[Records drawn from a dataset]
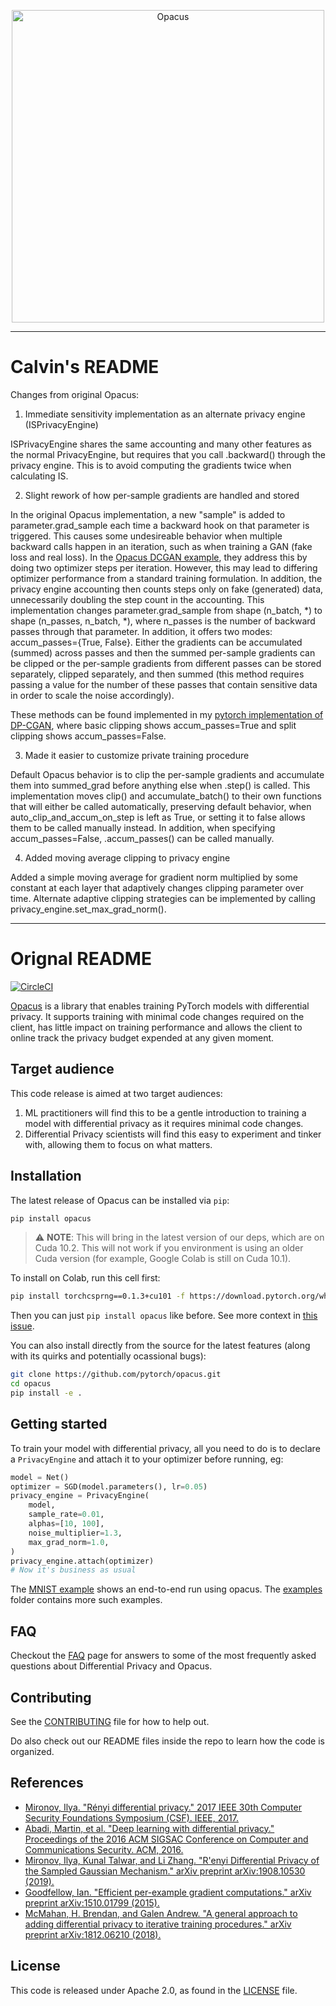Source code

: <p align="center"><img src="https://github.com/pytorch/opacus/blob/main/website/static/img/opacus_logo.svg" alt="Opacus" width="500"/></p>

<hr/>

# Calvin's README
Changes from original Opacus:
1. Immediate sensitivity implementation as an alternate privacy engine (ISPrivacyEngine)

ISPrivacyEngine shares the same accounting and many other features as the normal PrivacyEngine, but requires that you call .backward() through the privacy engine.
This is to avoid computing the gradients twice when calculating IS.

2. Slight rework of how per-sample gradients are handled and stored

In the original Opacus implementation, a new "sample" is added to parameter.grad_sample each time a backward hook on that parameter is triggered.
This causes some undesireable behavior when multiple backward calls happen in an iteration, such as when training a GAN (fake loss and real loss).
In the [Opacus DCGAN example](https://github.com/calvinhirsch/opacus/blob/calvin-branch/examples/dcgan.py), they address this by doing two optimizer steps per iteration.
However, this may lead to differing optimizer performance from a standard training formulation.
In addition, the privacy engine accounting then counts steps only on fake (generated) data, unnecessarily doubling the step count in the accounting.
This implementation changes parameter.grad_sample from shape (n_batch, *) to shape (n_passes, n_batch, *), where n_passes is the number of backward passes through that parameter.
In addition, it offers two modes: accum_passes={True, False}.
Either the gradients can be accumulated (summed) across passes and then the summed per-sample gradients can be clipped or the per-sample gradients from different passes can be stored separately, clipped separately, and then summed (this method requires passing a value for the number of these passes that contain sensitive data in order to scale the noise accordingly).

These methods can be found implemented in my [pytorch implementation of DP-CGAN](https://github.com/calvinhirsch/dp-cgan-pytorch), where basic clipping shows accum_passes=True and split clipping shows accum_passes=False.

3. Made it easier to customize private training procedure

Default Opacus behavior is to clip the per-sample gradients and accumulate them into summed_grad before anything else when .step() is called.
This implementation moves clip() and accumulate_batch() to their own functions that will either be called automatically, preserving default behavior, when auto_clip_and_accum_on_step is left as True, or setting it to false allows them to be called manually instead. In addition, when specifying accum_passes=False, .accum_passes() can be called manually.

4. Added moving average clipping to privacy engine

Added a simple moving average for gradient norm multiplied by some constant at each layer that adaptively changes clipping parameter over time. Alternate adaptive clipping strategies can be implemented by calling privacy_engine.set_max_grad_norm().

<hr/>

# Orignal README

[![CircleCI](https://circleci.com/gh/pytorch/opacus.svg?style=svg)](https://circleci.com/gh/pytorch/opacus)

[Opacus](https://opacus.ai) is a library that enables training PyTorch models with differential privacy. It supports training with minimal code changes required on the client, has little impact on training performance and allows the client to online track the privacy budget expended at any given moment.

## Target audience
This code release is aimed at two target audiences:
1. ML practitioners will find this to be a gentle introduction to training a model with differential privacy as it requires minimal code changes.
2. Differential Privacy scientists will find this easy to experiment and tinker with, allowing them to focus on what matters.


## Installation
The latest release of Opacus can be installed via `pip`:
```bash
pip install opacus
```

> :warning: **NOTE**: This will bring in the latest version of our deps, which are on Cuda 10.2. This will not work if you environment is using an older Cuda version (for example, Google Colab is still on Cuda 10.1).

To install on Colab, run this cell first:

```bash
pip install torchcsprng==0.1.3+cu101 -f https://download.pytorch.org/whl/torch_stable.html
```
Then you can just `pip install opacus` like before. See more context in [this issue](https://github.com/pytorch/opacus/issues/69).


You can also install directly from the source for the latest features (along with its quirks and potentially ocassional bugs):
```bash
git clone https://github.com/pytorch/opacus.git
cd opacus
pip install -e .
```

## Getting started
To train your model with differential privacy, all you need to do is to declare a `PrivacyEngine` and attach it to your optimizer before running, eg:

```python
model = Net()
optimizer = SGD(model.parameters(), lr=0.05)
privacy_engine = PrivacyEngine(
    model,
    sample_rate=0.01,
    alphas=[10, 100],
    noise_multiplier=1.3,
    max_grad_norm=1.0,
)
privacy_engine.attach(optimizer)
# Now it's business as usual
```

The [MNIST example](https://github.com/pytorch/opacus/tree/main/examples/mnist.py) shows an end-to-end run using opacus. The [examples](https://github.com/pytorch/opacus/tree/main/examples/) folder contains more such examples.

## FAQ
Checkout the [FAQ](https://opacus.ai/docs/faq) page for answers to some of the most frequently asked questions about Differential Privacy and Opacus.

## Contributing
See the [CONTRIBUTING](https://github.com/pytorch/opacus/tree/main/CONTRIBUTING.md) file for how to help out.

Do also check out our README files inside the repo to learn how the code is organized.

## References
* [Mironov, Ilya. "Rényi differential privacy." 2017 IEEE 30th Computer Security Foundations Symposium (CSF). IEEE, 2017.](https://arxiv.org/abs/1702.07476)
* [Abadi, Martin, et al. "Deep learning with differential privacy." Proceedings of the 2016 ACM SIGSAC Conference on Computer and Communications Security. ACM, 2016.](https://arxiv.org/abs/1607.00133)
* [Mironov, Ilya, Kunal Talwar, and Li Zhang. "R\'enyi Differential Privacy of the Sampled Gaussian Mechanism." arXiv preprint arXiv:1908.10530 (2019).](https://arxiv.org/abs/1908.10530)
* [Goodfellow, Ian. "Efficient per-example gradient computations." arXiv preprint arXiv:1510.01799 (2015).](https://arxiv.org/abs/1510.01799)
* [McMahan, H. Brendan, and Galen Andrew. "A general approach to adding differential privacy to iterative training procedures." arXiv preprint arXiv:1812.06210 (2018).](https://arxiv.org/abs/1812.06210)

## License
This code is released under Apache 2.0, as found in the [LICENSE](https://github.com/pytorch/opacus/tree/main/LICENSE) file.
==
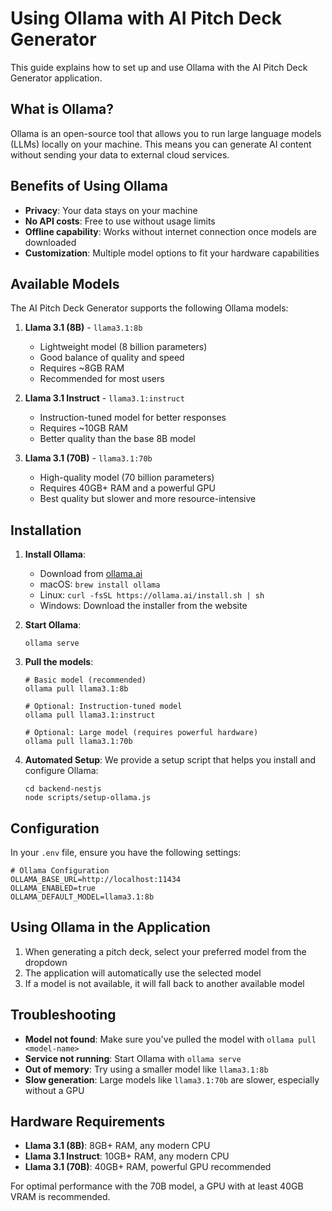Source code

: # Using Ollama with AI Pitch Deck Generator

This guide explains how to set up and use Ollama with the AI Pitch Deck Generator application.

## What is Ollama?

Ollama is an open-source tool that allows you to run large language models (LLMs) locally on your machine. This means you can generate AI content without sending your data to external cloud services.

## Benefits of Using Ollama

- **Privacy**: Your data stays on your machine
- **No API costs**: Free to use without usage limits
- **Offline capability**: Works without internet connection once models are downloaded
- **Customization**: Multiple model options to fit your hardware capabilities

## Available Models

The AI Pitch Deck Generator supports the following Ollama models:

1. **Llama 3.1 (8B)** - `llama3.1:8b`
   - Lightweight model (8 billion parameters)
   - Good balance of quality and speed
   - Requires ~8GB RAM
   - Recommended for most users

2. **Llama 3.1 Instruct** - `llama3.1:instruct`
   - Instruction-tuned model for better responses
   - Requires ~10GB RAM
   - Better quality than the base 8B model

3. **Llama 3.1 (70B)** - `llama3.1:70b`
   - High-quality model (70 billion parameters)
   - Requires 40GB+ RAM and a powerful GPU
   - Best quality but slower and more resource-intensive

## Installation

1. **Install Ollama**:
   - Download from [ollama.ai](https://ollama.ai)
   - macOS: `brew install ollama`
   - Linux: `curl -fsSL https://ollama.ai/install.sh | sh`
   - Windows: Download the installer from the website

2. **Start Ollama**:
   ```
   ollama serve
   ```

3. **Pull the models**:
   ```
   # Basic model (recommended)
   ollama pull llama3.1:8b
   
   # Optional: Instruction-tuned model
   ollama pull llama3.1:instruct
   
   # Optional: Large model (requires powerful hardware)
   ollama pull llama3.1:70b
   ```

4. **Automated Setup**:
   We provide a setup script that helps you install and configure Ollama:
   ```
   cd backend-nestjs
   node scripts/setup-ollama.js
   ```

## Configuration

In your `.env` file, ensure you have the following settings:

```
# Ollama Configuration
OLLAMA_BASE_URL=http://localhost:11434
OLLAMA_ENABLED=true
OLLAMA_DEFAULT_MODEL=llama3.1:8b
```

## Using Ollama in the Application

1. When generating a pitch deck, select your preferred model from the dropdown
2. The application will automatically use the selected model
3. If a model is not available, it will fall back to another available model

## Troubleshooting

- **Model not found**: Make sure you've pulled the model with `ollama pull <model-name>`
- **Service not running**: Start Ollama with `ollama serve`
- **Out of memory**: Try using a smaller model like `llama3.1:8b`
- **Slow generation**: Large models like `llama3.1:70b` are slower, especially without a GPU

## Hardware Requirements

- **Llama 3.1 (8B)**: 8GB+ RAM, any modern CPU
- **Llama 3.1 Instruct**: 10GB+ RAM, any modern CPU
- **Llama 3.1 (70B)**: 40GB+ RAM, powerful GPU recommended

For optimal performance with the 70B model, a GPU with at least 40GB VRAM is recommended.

# WHAT IS NEEDED
Search the lines above for the string "automatically", then show every one that has it.

# SOLUTION
This implementation moves clip() and accumulate_batch() to their own functions that will either be called automatically, preserving default behavior, when auto_clip_and_accum_on_step is left as True, or setting it to false allows them to be called manually instead. In addition, when specifying accum_passes=False, .accum_passes() can be called manually.
2. The application will automatically use the selected model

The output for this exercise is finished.